This kind of seems like a non-article to me. LLMs are trained on the corpus of written text that exists out in the world, which are overwhelmingly standard English. American dialects effectively only exist while spoken, be it a regional or city dialect, the black or chicano dialect, etc. So how would LLMs learn them? Seems like not a bias by AI models themselves, rather a reflection of the source material.
It's not an article about LLMs not using dialects. In fact, they have learned said dialects and will use them if asked.
What they did was, ask the LLM to suggest adjectives associated with sentences - and it would associate more aggressive or negative adjectives with African dialect.
Seems like not a bias by AI models themselves, rather a reflection of the source material.
All (racial) bias in AI models is actually a reflection of the training data, not of the modelling.
I would assume the small amount of training data written that way doesn't contain that many professional research papers, corporate emails or calm poetry, but would consist mostly of social media posts and comments which have a rather heavy bias towards aggressive and negative.
Yeah this seems like a non-issue to me as well; the source material for the models is probably the cause of this bias.
I also don't think there's a lot of sources for this manner of speaking. Let's also not forget that there's oftentimes instructions given to the LLM that ask it to avoid certain topics which it will in fact do.
All the people here saying "well of course because they weren't trained on AAVE":
THAT'S THE WHOLE POINT
It's the same reason facial recognition and voice recognition software have a difficult time with anyone who isn't white or a speaker of perfect, uninflected standard english. The bias is created by the developers, conscious or not, because they only train it on what's in their own bubble. If you don't have diverse teams behind the development and training, you will create this bias, whether you want to or not. This is well known.
There's also just the issue of the fact that there's significantly more books, articles, etc. written in standard english vs AAVE so that's gonna be a huuuge barrier to overcome regardless of diversity of development and training teams. Not to say diversity isn't important, but also that there's just certain challenges surrounding finding adequate amounts of high quality training data, especially for less mainstream concepts. It's the same reason an AI couldn't give a summary of a book that has almost no info abt it on the internet.
The problem is that they trained the models using millions of pirated books in standard english.
AAE is mostly used when spoken: they also pirated also millions of tv series and youtube videos that can contain that, but as of now, it was mostly for training voice recognition models
It'd be interesting to see how much this changes if you were to restrict the training dataset to books written in the last twenty years, I suspect the model would be a lot less negative. Older books tend to include stuff which does not fit with modern ideals and it'd be a real struggle to avoid this if such texts are used for training.

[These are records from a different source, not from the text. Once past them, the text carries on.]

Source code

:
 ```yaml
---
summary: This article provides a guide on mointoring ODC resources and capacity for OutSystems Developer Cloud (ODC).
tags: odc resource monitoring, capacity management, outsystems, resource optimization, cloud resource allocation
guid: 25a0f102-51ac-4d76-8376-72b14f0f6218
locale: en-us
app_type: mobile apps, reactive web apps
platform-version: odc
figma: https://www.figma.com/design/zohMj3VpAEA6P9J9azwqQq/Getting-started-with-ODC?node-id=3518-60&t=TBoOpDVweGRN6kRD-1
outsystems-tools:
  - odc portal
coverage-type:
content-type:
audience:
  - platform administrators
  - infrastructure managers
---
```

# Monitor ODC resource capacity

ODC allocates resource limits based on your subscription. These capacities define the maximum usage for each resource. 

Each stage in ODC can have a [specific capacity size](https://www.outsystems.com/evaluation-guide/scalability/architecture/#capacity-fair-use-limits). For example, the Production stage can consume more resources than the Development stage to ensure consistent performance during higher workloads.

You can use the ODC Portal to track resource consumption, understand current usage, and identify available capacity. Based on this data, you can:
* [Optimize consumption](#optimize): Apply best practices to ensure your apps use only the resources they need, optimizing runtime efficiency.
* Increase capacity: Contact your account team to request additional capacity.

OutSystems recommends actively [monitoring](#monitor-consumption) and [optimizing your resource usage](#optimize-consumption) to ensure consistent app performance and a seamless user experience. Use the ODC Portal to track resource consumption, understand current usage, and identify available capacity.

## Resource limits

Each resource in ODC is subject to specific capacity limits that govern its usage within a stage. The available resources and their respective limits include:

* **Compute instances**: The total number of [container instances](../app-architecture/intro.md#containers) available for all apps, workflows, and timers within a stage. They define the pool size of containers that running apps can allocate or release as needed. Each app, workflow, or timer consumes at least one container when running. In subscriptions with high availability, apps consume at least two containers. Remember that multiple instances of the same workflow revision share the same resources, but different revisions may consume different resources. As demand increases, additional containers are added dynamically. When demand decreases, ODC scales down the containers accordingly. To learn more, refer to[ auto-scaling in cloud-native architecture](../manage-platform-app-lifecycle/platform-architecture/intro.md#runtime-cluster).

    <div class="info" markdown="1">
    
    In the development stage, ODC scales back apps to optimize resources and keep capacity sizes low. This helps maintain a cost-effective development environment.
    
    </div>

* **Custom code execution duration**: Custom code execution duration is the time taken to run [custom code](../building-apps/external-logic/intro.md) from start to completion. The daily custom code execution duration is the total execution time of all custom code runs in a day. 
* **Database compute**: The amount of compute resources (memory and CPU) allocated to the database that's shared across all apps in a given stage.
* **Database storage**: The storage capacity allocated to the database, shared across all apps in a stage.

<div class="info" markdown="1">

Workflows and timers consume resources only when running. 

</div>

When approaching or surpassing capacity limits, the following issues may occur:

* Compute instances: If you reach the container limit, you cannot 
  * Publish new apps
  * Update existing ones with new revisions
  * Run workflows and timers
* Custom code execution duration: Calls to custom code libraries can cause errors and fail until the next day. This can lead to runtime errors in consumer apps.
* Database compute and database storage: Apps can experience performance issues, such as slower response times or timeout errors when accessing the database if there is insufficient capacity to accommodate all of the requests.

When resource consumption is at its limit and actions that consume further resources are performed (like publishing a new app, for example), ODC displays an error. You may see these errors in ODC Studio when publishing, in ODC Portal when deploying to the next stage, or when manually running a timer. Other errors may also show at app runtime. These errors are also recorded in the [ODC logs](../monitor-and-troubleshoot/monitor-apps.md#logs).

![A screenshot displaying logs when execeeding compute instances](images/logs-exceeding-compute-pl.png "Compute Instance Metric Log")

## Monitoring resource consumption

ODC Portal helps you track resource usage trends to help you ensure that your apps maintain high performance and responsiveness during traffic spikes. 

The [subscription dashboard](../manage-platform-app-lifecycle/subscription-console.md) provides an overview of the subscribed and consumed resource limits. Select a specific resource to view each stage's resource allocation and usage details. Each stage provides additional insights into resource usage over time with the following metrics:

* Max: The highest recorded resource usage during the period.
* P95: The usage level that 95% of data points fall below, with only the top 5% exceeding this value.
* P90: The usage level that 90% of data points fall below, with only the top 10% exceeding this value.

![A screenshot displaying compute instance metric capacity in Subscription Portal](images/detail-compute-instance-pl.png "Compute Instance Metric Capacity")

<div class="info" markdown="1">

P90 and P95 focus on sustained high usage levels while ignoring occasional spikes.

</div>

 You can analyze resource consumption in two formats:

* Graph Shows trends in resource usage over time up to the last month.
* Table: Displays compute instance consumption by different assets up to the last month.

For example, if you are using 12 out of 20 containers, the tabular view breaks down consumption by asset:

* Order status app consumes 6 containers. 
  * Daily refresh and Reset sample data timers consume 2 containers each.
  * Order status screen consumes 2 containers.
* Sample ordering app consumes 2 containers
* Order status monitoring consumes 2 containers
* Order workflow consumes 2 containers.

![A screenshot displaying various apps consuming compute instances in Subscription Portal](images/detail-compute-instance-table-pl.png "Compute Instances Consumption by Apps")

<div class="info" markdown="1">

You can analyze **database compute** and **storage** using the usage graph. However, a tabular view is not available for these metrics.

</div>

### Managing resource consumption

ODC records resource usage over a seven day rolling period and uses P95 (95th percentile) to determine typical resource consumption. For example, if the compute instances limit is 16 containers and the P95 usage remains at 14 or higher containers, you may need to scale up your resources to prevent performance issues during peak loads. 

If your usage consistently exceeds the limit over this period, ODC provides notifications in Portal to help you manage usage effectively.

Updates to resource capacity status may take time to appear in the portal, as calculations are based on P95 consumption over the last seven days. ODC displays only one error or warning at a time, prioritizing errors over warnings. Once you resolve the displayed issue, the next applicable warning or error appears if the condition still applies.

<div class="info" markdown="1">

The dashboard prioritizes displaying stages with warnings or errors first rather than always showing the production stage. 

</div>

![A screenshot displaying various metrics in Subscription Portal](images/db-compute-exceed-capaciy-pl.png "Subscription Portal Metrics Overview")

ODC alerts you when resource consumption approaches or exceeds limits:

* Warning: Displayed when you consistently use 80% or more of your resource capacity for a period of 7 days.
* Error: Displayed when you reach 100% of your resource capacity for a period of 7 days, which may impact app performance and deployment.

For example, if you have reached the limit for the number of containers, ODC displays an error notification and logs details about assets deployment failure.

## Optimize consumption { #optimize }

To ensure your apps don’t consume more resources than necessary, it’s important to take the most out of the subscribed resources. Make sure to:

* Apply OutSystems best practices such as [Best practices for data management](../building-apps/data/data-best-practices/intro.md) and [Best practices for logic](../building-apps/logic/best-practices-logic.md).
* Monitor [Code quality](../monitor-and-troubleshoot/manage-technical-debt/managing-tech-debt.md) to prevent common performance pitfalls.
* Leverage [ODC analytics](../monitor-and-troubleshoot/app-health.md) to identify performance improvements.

For example I was recently reading a couple of the sequels to The Thirty-Nine Steps (written during WW1) and they include multiple instances that really date them to an earlier era with the main character casually throwing out jarringly racist stuff about black South Africans, Germans, the Irish, and basically anyone else who wasn't properly English. Train an AI on that and you're introducing the chance for problematic output - and chances are most LLMs have been trained on this series since they're now public domain and easily available.
I don't like the idea of restricting the model's corpus further. Rather, I think it would be good if it used a bigger corpus, but added the date of origin for each element as further context.
Separately, I think it could be good to train another LLM to recognize biases in various content, and then use that to add further context for the main LLM when it ingests that content. I'm not sure how to avoid bias in that second LLM, though. Maybe complete lack of bias is an unattainable ideal that you can only approach without ever reaching it.
I just tested out the classic "She working" vs "She be working," and the machine got it backwards. It can't translate to AAVE, but it probably can appear to be well enough for people who wouldn't know the difference. In terms of available written materials just by population and historical access it seems like there would be way more incorrect white imitations of AAVE to draw from than its correct usage. Like a lot of LLM issues, it's been a problem for a loooong time but is now being put into overdrive by being automated.